Your instructions: Return exactly the lines from the start of the records below through the line containing "## Team Tricode", both ends included, and leave out the pictures.

Items from a data source:
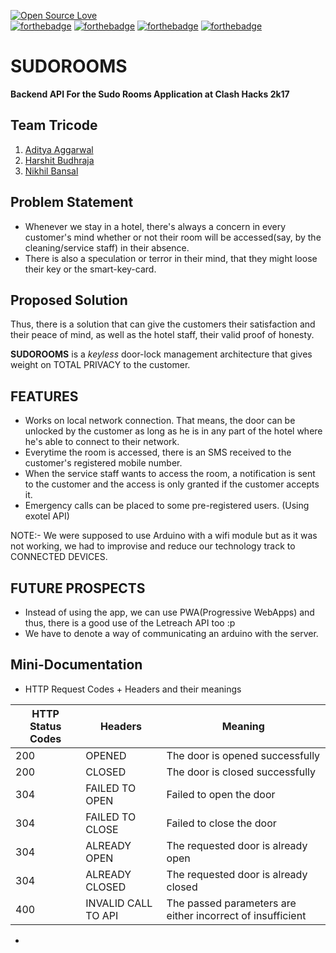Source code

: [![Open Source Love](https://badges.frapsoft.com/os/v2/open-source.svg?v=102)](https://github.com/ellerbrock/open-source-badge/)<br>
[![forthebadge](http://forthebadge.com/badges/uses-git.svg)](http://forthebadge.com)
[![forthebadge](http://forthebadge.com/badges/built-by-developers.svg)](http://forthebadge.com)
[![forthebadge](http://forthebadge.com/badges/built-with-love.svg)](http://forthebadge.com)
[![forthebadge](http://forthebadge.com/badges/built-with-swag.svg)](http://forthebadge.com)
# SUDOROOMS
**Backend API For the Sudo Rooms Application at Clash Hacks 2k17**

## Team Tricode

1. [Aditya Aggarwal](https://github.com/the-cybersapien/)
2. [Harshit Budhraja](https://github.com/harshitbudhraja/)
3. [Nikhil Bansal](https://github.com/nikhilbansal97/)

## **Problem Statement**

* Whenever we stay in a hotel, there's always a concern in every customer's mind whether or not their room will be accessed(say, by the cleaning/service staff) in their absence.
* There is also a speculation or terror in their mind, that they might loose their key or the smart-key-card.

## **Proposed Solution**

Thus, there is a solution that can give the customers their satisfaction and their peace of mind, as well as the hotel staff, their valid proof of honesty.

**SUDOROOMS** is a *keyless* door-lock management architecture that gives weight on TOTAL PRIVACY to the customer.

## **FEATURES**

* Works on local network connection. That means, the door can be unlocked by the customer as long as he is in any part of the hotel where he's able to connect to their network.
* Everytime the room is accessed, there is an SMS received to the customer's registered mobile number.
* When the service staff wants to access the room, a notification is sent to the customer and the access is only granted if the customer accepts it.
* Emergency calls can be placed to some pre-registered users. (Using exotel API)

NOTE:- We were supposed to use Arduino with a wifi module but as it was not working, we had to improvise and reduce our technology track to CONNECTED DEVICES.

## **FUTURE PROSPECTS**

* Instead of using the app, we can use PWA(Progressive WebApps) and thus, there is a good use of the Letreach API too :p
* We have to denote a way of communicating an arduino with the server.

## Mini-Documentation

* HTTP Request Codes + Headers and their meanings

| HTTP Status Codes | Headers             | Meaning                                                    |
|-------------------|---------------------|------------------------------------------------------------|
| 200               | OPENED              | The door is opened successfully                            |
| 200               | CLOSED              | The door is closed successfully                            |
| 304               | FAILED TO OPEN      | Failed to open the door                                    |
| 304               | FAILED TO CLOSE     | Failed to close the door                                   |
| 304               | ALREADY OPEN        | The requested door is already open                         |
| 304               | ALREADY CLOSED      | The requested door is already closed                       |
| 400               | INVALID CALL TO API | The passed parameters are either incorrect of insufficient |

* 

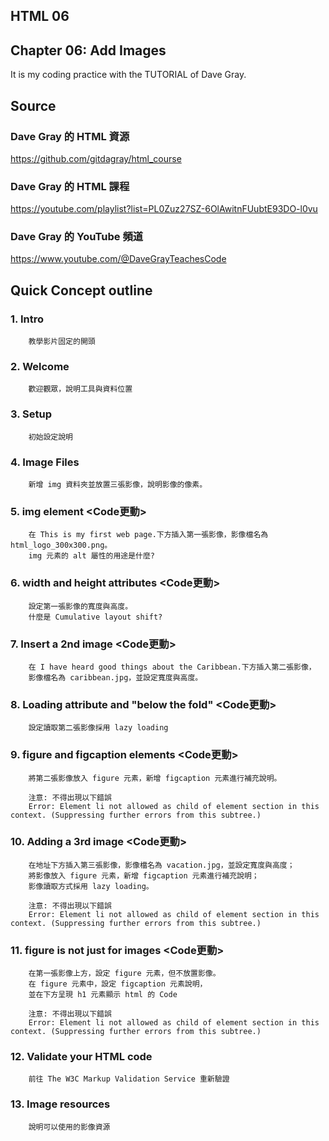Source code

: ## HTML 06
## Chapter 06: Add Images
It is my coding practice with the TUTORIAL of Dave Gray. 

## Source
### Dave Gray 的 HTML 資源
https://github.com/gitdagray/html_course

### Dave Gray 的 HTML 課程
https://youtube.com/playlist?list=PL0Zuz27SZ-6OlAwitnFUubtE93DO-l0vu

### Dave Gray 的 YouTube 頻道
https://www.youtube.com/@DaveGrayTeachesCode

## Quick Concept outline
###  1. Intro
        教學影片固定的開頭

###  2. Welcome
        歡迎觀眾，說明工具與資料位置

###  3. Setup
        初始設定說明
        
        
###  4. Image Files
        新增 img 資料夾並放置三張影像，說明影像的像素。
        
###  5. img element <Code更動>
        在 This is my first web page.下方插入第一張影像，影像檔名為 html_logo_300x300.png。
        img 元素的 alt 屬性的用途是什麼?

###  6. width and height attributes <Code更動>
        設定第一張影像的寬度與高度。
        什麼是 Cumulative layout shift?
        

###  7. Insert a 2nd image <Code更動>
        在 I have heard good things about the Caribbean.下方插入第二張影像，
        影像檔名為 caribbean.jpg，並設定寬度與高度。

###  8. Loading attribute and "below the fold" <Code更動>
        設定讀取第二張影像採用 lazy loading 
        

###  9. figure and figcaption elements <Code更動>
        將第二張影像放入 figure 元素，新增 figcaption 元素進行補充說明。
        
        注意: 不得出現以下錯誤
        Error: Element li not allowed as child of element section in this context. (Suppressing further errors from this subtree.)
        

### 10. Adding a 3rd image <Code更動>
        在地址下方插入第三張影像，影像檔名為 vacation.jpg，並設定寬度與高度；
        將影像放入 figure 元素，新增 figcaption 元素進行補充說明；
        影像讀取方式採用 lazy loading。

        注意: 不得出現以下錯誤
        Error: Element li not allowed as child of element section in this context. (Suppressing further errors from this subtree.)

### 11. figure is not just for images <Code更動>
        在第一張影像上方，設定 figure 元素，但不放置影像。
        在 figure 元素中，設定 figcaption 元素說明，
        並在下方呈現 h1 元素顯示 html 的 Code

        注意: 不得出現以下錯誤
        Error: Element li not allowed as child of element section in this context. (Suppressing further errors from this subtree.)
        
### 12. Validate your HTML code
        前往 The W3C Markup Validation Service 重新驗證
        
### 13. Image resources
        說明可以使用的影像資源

Reply:
Source code

: [![Open Source Love](https://badges.frapsoft.com/os/v2/open-source.svg?v=102)](https://github.com/ellerbrock/open-source-badge/)<br>
[![forthebadge](http://forthebadge.com/badges/uses-git.svg)](http://forthebadge.com)
[![forthebadge](http://forthebadge.com/badges/built-by-developers.svg)](http://forthebadge.com)
[![forthebadge](http://forthebadge.com/badges/built-with-love.svg)](http://forthebadge.com)
[![forthebadge](http://forthebadge.com/badges/built-with-swag.svg)](http://forthebadge.com)
# SUDOROOMS
**Backend API For the Sudo Rooms Application at Clash Hacks 2k17**

## Team Tricode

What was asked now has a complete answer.